Stored data
/---

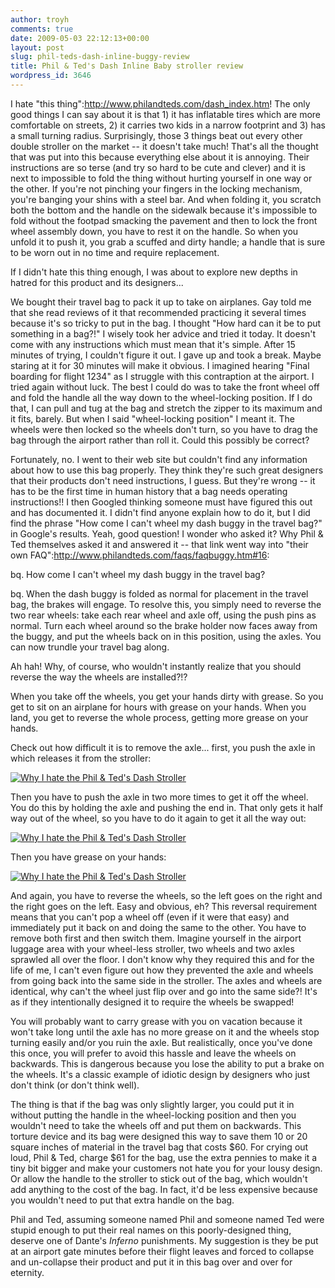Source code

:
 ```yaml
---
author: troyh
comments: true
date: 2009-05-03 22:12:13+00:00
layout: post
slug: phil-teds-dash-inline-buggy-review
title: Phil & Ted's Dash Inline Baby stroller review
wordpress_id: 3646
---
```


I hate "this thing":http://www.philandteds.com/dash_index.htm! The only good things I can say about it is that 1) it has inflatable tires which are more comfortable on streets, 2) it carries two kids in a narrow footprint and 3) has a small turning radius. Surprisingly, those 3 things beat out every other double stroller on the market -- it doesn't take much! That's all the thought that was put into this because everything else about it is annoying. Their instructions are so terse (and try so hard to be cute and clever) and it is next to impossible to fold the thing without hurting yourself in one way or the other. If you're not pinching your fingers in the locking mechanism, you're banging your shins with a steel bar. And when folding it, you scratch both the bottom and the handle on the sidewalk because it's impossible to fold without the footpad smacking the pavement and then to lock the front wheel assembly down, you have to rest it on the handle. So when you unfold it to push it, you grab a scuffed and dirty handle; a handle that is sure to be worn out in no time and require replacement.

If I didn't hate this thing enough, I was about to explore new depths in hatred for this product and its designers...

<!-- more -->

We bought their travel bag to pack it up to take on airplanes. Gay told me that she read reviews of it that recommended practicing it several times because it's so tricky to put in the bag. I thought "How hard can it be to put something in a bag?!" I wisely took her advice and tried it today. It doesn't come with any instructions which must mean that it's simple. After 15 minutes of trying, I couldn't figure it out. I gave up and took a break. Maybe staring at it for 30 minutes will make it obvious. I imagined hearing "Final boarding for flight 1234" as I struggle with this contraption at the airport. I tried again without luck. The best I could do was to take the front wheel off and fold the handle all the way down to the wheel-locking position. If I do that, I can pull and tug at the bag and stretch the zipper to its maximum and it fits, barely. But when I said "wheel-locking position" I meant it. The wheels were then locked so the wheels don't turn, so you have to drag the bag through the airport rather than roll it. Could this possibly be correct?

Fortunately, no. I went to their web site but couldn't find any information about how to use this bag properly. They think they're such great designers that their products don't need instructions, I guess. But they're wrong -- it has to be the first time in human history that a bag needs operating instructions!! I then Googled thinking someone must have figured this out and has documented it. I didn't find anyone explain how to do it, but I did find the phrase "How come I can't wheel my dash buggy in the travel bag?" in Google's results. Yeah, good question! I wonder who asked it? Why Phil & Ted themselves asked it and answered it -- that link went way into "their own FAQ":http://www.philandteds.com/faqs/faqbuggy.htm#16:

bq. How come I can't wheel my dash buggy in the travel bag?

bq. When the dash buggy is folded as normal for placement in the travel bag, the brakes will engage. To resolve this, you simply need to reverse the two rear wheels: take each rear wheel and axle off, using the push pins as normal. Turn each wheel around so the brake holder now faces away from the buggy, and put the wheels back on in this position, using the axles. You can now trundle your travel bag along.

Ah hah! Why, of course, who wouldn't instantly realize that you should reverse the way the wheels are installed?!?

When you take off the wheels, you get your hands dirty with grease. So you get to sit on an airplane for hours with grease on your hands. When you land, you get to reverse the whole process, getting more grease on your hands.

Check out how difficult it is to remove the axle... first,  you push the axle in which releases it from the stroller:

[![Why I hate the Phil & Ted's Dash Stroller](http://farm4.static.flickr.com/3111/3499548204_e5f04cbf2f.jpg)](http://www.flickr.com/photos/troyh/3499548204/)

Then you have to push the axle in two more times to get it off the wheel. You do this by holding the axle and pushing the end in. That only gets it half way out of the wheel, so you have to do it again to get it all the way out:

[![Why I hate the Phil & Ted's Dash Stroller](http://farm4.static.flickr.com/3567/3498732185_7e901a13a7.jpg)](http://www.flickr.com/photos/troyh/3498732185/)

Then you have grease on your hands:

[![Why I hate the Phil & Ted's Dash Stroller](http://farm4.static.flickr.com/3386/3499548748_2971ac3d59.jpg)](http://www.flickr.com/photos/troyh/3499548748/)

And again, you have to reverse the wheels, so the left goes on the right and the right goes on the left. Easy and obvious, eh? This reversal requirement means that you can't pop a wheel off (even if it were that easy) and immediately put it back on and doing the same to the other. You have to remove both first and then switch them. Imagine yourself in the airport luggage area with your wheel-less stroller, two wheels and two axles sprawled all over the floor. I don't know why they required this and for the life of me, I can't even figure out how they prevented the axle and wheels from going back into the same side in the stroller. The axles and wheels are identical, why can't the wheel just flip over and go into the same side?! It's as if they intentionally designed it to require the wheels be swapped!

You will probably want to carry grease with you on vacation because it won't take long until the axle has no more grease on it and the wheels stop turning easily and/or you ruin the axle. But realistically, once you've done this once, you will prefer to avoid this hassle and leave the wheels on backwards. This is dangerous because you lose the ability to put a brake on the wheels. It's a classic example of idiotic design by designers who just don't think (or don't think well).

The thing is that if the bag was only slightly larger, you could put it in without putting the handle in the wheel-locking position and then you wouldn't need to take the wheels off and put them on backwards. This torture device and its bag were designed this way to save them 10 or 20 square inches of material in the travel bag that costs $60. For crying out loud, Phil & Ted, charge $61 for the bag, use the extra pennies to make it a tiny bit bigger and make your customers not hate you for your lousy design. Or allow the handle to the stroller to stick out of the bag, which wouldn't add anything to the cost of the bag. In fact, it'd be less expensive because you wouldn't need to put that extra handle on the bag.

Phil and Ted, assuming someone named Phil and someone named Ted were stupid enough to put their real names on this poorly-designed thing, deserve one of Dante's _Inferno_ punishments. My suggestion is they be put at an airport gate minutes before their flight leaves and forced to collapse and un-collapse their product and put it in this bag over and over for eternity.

\---
/---

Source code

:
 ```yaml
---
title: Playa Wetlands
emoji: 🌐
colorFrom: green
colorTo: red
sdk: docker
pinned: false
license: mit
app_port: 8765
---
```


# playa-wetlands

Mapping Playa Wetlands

\---

Lines with "turning": find them in the data and copy each one.

▶ RESPONSE TO THIS EXERCISE
I hate "this thing":http://www.philandteds.com/dash_index.htm! The only good things I can say about it is that 1) it has inflatable tires which are more comfortable on streets, 2) it carries two kids in a narrow footprint and 3) has a small turning radius. Surprisingly, those 3 things beat out every other double stroller on the market -- it doesn't take much! That's all the thought that was put into this because everything else about it is annoying. Their instructions are so terse (and try so hard to be cute and clever) and it is next to impossible to fold the thing without hurting yourself in one way or the other. If you're not pinching your fingers in the locking mechanism, you're banging your shins with a steel bar. And when folding it, you scratch both the bottom and the handle on the sidewalk because it's impossible to fold without the footpad smacking the pavement and then to lock the front wheel assembly down, you have to rest it on the handle. So when you unfold it to push it, you grab a scuffed and dirty handle; a handle that is sure to be worn out in no time and require replacement.
You will probably want to carry grease with you on vacation because it won't take long until the axle has no more grease on it and the wheels stop turning easily and/or you ruin the axle. But realistically, once you've done this once, you will prefer to avoid this hassle and leave the wheels on backwards. This is dangerous because you lose the ability to put a brake on the wheels. It's a classic example of idiotic design by designers who just don't think (or don't think well).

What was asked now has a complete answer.